Evangelism, Technique, The Two Minute Relationship

The Two Minute Relationship: What’s in a Name?

A friend of mine tells me that he gets tired of hearing Christians say that they can’t possibly share the Salvation Message with someone they’ve just met. The argument is that, “It’s just a bad idea to share the Gospel if you aren’t doing it within the context of a relationship. After all, how would you feel if a stranger walked up to you and started telling you what you should believe or how you should live?” While my friend agrees that the relationship is key, he also says that it only really takes two minutes to develop one.

In fact, connecting with people can be quite easy… if you’re willing to try. This skill is critical to evangelism, because we frequently meet people who we will never see again. While not every Christian is an extrovert who will spend hours standing on a street corner talking to a total stranger, each of us should take the time to learn to develop the type of connections that will allow us to share Christ in a very short period of time without offending or frightening people!

Over the next several weeks, we’ll be looking at a number of great relationship building techniques that will help you make those instant connections with the sales clerks, service providers, fellow students, and folks you’re passing on the street and which may even lead to an opportunity to talk about Jesus and all that He has done for you. This week, we’ll focus on the age-old question, “What’s in a name?”

If we’re honest, many people (not just Christians) find it awkward just striking up a conversation with the person standing next to them in the checkout line or the sales clerk ringing up their purchase. There is this certain hesitancy about what one ought to say and a mild fear that whatever comes out of our mouths will be the very thing that we ought not to have said. The result is that, even if we do have the courage to begin a discussion, it very rarely leads to any sort of relational connection.

For a long while, I struggled with this frustration, until I had the opportunity to watch my Pastor handle the exact same situation. It seemed that he knew the name of everyone he met and entered into every conversation as though they were old friends – something which couldn’t have been the case, since we were going places that he had never been. It didn’t take me long to realize that before he approached anyone, he’d take the time to glance at their name tag. Then, when he addressed them, he did so by name.

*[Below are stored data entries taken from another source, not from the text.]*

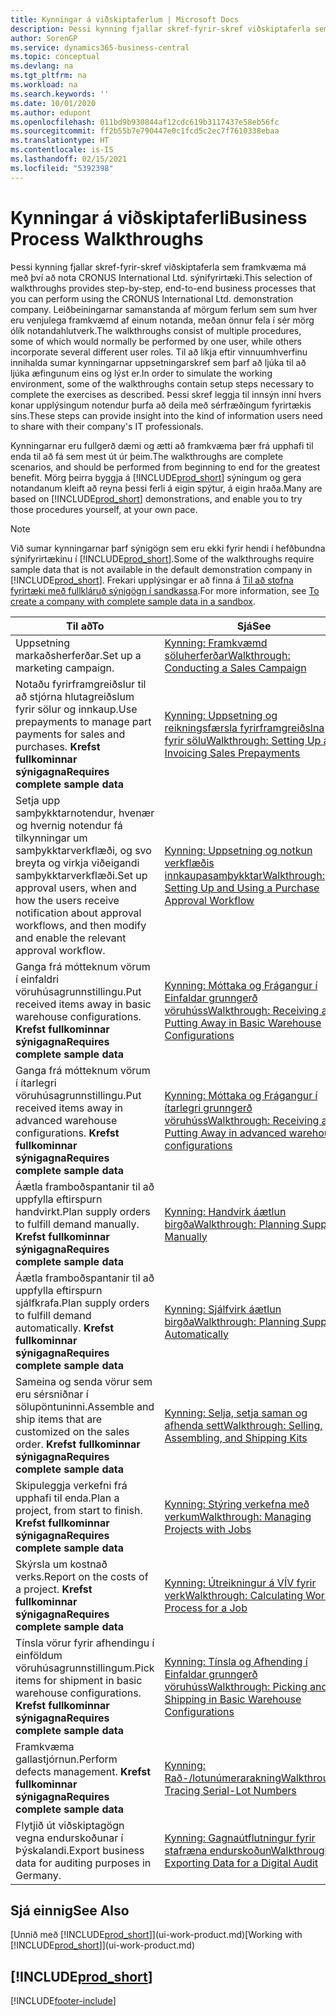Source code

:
 ```yaml
---
title: Kynningar á viðskiptaferlum | Microsoft Docs
description: Þessi kynning fjallar skref-fyrir-skref viðskiptaferla sem framkvæma má með því að nota CRONUS International Ltd. sýnifyrirtæki.
author: SorenGP
ms.service: dynamics365-business-central
ms.topic: conceptual
ms.devlang: na
ms.tgt_pltfrm: na
ms.workload: na
ms.search.keywords: ''
ms.date: 10/01/2020
ms.author: edupont
ms.openlocfilehash: 011bd9b930844af12cdc619b3117437e58eb56fc
ms.sourcegitcommit: ff2b55b7e790447e0c1fcd5c2ec7f7610338ebaa
ms.translationtype: HT
ms.contentlocale: is-IS
ms.lasthandoff: 02/15/2021
ms.locfileid: "5392398"
---
```

# <a name="business-process-walkthroughs"></a><span data-ttu-id="c2153-103">Kynningar á viðskiptaferli</span><span class="sxs-lookup"><span data-stu-id="c2153-103">Business Process Walkthroughs</span></span>

<span data-ttu-id="c2153-104">Þessi kynning fjallar skref-fyrir-skref viðskiptaferla sem framkvæma má með því að nota CRONUS International Ltd. sýnifyrirtæki.</span><span class="sxs-lookup"><span data-stu-id="c2153-104">This selection of walkthroughs provides step-by-step, end-to-end business processes that you can perform using the CRONUS International Ltd. demonstration company.</span></span> <span data-ttu-id="c2153-105">Leiðbeiningarnar samanstanda af mörgum ferlum sem sum hver eru venjulega framkvæmd af einum notanda, meðan önnur fela í sér mörg ólík notandahlutverk.</span><span class="sxs-lookup"><span data-stu-id="c2153-105">The walkthroughs consist of multiple procedures, some of which would normally be performed by one user, while others incorporate several different user roles.</span></span> <span data-ttu-id="c2153-106">Til að líkja eftir vinnuumhverfinu innihalda sumar kynningarnar uppsetningarskref sem þarf að ljúka til að ljúka æfingunum eins og lýst er.</span><span class="sxs-lookup"><span data-stu-id="c2153-106">In order to simulate the working environment, some of the walkthroughs contain setup steps necessary to complete the exercises as described.</span></span> <span data-ttu-id="c2153-107">Þessi skref leggja til innsýn inní hvers konar upplýsingum notendur þurfa að deila með sérfræðingum fyrirtækis síns.</span><span class="sxs-lookup"><span data-stu-id="c2153-107">These steps can provide insight into the kind of information users need to share with their company's IT professionals.</span></span>  

 <span data-ttu-id="c2153-108">Kynningarnar eru fullgerð dæmi og ætti að framkvæma þær frá upphafi til enda til að fá sem mest út úr þeim.</span><span class="sxs-lookup"><span data-stu-id="c2153-108">The walkthroughs are complete scenarios, and should be performed from beginning to end for the greatest benefit.</span></span> <span data-ttu-id="c2153-109">Mörg þeirra byggja á [!INCLUDE[prod_short](includes/prod_short.md)] sýningum og gera notandanum kleift að reyna þessi ferli á eigin spýtur, á eigin hraða.</span><span class="sxs-lookup"><span data-stu-id="c2153-109">Many are based on [!INCLUDE[prod_short](includes/prod_short.md)] demonstrations, and enable you to try those procedures yourself, at your own pace.</span></span>  

> [!NOTE]
> <span data-ttu-id="c2153-110">Við sumar kynningarnar þarf sýnigögn sem eru ekki fyrir hendi í hefðbundna sýnifyrirtækinu í [!INCLUDE[prod_short](includes/prod_short.md)].</span><span class="sxs-lookup"><span data-stu-id="c2153-110">Some of the walkthroughs require sample data that is not available in the default demonstration company in [!INCLUDE[prod_short](includes/prod_short.md)].</span></span> <span data-ttu-id="c2153-111">Frekari upplýsingar er að finna á [Til að stofna fyrirtæki með fullkláruð sýnigögn í sandkassa](across-how-create-sandbox-environment.md#to-create-a-company-with-complete-sample-data-in-a-sandbox).</span><span class="sxs-lookup"><span data-stu-id="c2153-111">For more information, see [To create a company with complete sample data in a sandbox](across-how-create-sandbox-environment.md#to-create-a-company-with-complete-sample-data-in-a-sandbox).</span></span>

|<span data-ttu-id="c2153-112">Til að</span><span class="sxs-lookup"><span data-stu-id="c2153-112">To</span></span>|<span data-ttu-id="c2153-113">Sjá</span><span class="sxs-lookup"><span data-stu-id="c2153-113">See</span></span>|  
|--------|---------|  
|<span data-ttu-id="c2153-114">Uppsetning markaðsherferðar.</span><span class="sxs-lookup"><span data-stu-id="c2153-114">Set up a marketing campaign.</span></span>|[<span data-ttu-id="c2153-115">Kynning: Framkvæmd söluherferðar</span><span class="sxs-lookup"><span data-stu-id="c2153-115">Walkthrough: Conducting a Sales Campaign</span></span>](walkthrough-conducting-a-sales-campaign.md)|  
|<span data-ttu-id="c2153-116">Notaðu fyrirframgreiðslur til að stjórna hlutagreiðslum fyrir sölur og innkaup.</span><span class="sxs-lookup"><span data-stu-id="c2153-116">Use prepayments to manage part payments for sales and purchases.</span></span> <span data-ttu-id="c2153-117">**Krefst fullkominnar sýnigagna**</span><span class="sxs-lookup"><span data-stu-id="c2153-117">**Requires complete sample data**</span></span> |[<span data-ttu-id="c2153-118">Kynning: Uppsetning og reikningsfærsla fyrirframgreiðslna fyrir sölu</span><span class="sxs-lookup"><span data-stu-id="c2153-118">Walkthrough: Setting Up and Invoicing Sales Prepayments</span></span>](walkthrough-setting-up-and-invoicing-sales-prepayments.md)|  
|<span data-ttu-id="c2153-119">Setja upp samþykktarnotendur, hvenær og hvernig notendur fá tilkynningar um samþykktarverkflæði, og svo breyta og virkja viðeigandi samþykktarverkflæði.</span><span class="sxs-lookup"><span data-stu-id="c2153-119">Set up approval users, when and how the users receive notification about approval workflows, and then modify and enable the relevant approval workflow.</span></span>|[<span data-ttu-id="c2153-120">Kynning: Uppsetning og notkun verkflæðis innkaupasamþykktar</span><span class="sxs-lookup"><span data-stu-id="c2153-120">Walkthrough: Setting Up and Using a Purchase Approval Workflow</span></span>](walkthrough-setting-up-and-using-a-purchase-approval-workflow.md)|  
|<span data-ttu-id="c2153-121">Ganga frá mótteknum vörum í einfaldri vöruhúsagrunnstillingu.</span><span class="sxs-lookup"><span data-stu-id="c2153-121">Put received items away in basic warehouse configurations.</span></span> <span data-ttu-id="c2153-122">**Krefst fullkominnar sýnigagna**</span><span class="sxs-lookup"><span data-stu-id="c2153-122">**Requires complete sample data**</span></span>|[<span data-ttu-id="c2153-123">Kynning: Móttaka og Frágangur í Einfaldar grunngerð vöruhúss</span><span class="sxs-lookup"><span data-stu-id="c2153-123">Walkthrough: Receiving and Putting Away in Basic Warehouse Configurations</span></span>](walkthrough-receiving-and-putting-away-in-basic-warehousing.md)|  
|<span data-ttu-id="c2153-124">Ganga frá mótteknum vörum í ítarlegri vöruhúsagrunnstillingu.</span><span class="sxs-lookup"><span data-stu-id="c2153-124">Put received items away in advanced warehouse configurations.</span></span> <span data-ttu-id="c2153-125">**Krefst fullkominnar sýnigagna**</span><span class="sxs-lookup"><span data-stu-id="c2153-125">**Requires complete sample data**</span></span>|[<span data-ttu-id="c2153-126">Kynning: Móttaka og Frágangur í ítarlegri grunngerð vöruhúss</span><span class="sxs-lookup"><span data-stu-id="c2153-126">Walkthrough: Receiving and Putting Away in advanced warehouse configurations</span></span>](walkthrough-receiving-and-putting-away-in-advanced-warehousing.md)|  
|<span data-ttu-id="c2153-127">Áætla framboðspantanir til að uppfylla eftirspurn handvirkt.</span><span class="sxs-lookup"><span data-stu-id="c2153-127">Plan supply orders to fulfill demand manually.</span></span> <span data-ttu-id="c2153-128">**Krefst fullkominnar sýnigagna**</span><span class="sxs-lookup"><span data-stu-id="c2153-128">**Requires complete sample data**</span></span>|[<span data-ttu-id="c2153-129">Kynning: Handvirk áætlun birgða</span><span class="sxs-lookup"><span data-stu-id="c2153-129">Walkthrough: Planning Supplies Manually</span></span>](walkthrough-planning-supplies-manually.md)|  
|<span data-ttu-id="c2153-130">Áætla framboðspantanir til að uppfylla eftirspurn sjálfkrafa.</span><span class="sxs-lookup"><span data-stu-id="c2153-130">Plan supply orders to fulfill demand automatically.</span></span> <span data-ttu-id="c2153-131">**Krefst fullkominnar sýnigagna**</span><span class="sxs-lookup"><span data-stu-id="c2153-131">**Requires complete sample data**</span></span>|[<span data-ttu-id="c2153-132">Kynning: Sjálfvirk áætlun birgða</span><span class="sxs-lookup"><span data-stu-id="c2153-132">Walkthrough: Planning Supplies Automatically</span></span>](walkthrough-planning-supplies-automatically.md)|  
|<span data-ttu-id="c2153-133">Sameina og senda vörur sem eru sérsniðnar í sölupöntuninni.</span><span class="sxs-lookup"><span data-stu-id="c2153-133">Assemble and ship items that are customized on the sales order.</span></span> <span data-ttu-id="c2153-134">**Krefst fullkominnar sýnigagna**</span><span class="sxs-lookup"><span data-stu-id="c2153-134">**Requires complete sample data**</span></span>|[<span data-ttu-id="c2153-135">Kynning: Selja, setja saman og afhenda sett</span><span class="sxs-lookup"><span data-stu-id="c2153-135">Walkthrough: Selling, Assembling, and Shipping Kits</span></span>](walkthrough-selling-assembling-and-shipping-kits.md)|  
|<span data-ttu-id="c2153-136">Skipuleggja verkefni frá upphafi til enda.</span><span class="sxs-lookup"><span data-stu-id="c2153-136">Plan a project, from start to finish.</span></span> <span data-ttu-id="c2153-137">**Krefst fullkominnar sýnigagna**</span><span class="sxs-lookup"><span data-stu-id="c2153-137">**Requires complete sample data**</span></span>|[<span data-ttu-id="c2153-138">Kynning: Stýring verkefna með verkum</span><span class="sxs-lookup"><span data-stu-id="c2153-138">Walkthrough: Managing Projects with Jobs</span></span>](walkthrough-managing-projects-with-jobs.md)|  
|<span data-ttu-id="c2153-139">Skýrsla um kostnað verks.</span><span class="sxs-lookup"><span data-stu-id="c2153-139">Report on the costs of a project.</span></span> <span data-ttu-id="c2153-140">**Krefst fullkominnar sýnigagna**</span><span class="sxs-lookup"><span data-stu-id="c2153-140">**Requires complete sample data**</span></span>|[<span data-ttu-id="c2153-141">Kynning: Útreikningur á VÍV fyrir verk</span><span class="sxs-lookup"><span data-stu-id="c2153-141">Walkthrough: Calculating Work in Process for a Job</span></span>](walkthrough-calculating-work-in-process-for-a-job.md)|  
|<span data-ttu-id="c2153-142">Tínsla vörur fyrir afhendingu í einföldum vöruhúsagrunnstillingum.</span><span class="sxs-lookup"><span data-stu-id="c2153-142">Pick items for shipment in basic warehouse configurations.</span></span> <span data-ttu-id="c2153-143">**Krefst fullkominnar sýnigagna**</span><span class="sxs-lookup"><span data-stu-id="c2153-143">**Requires complete sample data**</span></span>|[<span data-ttu-id="c2153-144">Kynning: Tínsla og Afhending í Einfaldar grunngerð vöruhúss</span><span class="sxs-lookup"><span data-stu-id="c2153-144">Walkthrough: Picking and Shipping in Basic Warehouse Configurations</span></span>](walkthrough-picking-and-shipping-in-basic-warehousing.md)|  
|<span data-ttu-id="c2153-145">Framkvæma gallastjórnun.</span><span class="sxs-lookup"><span data-stu-id="c2153-145">Perform defects management.</span></span> <span data-ttu-id="c2153-146">**Krefst fullkominnar sýnigagna**</span><span class="sxs-lookup"><span data-stu-id="c2153-146">**Requires complete sample data**</span></span>|[<span data-ttu-id="c2153-147">Kynning: Rað-/lotunúmerarakning</span><span class="sxs-lookup"><span data-stu-id="c2153-147">Walkthrough: Tracing Serial-Lot Numbers</span></span>](walkthrough-tracing-serial-lot-numbers.md)|
|<span data-ttu-id="c2153-148">Flytjið út viðskiptagögn vegna endurskoðunar í Þýskalandi.</span><span class="sxs-lookup"><span data-stu-id="c2153-148">Export business data for auditing purposes in Germany.</span></span>|[<span data-ttu-id="c2153-149">Kynning: Gagnaútflutningur fyrir stafræna endurskoðun</span><span class="sxs-lookup"><span data-stu-id="c2153-149">Walkthrough: Exporting Data for a Digital Audit</span></span>](LocalFunctionality/Germany/walkthrough-exporting-data-for-a-digital-audit.md)|

## <a name="see-also"></a><span data-ttu-id="c2153-150">Sjá einnig</span><span class="sxs-lookup"><span data-stu-id="c2153-150">See Also</span></span>

<span data-ttu-id="c2153-151">[Unnið með [!INCLUDE[prod_short](includes/prod_short.md)]](ui-work-product.md)</span><span class="sxs-lookup"><span data-stu-id="c2153-151">[Working with [!INCLUDE[prod_short](includes/prod_short.md)]](ui-work-product.md)</span></span>  

## [!INCLUDE[prod_short](includes/free_trial_md.md)]  


[!INCLUDE[footer-include](includes/footer-banner.md)]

The results of this technique were amazing. You could actually see the person’s eyes light up; He wasn’t talking to just any old employee; He was talking to them! The connection was made and a relationship begun.

I gave this a try and was amazed at how quickly my own conversations evolved after the simple use of a name. Instead of engaging in small talk, the people I encountered would start telling me about their family, their plans for the holidays, or the difficulty they were having getting their boyfriend to commit or their landlord to fix their leaky faucet!

It gave me an opportunity to actually learn something about them. Some of them even started remembering who I was when I came back to their place of business. As the relationships evolved (sometimes in just a matter of minutes), I had plenty of opportunities to share about the good things that God has to offer.

My conclusion: it really does take just a couple of minutes to form a relationship and the use of a name is a great place to start!


4 thoughts on “The Two Minute Relationship: What’s in a Name?

  1. From my friend Herb (who probably recognized himself as the key player in the events discussed in this post): Jesus was the master of two minute relationships. Whether on a roadside, in a temple courtyard or a village well with a person he should not have been talking to. Most “I need a long term relationship before sharing my faith” is an excuse for never sharing. One other: Philip and a eunich on a road out of town. Didn’t take long for that one to become intensely personal…and lead to eternal change. Fortunate for Ethiopia too!

  2. @ Anna – Interesting post. Although I am not religious, I am very spiritual. If it is your belief to spread the word of God, I welcome it. However, my belief system stems from more other readings, although I have read the Bible. Thank you for this was a very well-written article.

  3. Liked your post and I believe knowing someone’s name is extremely important. Our new pastor knew everyone by name within two weeks and made a point of calling them by their names. Relationships are all about authenticity and reciprocity and knowing someone’s name is an important first step.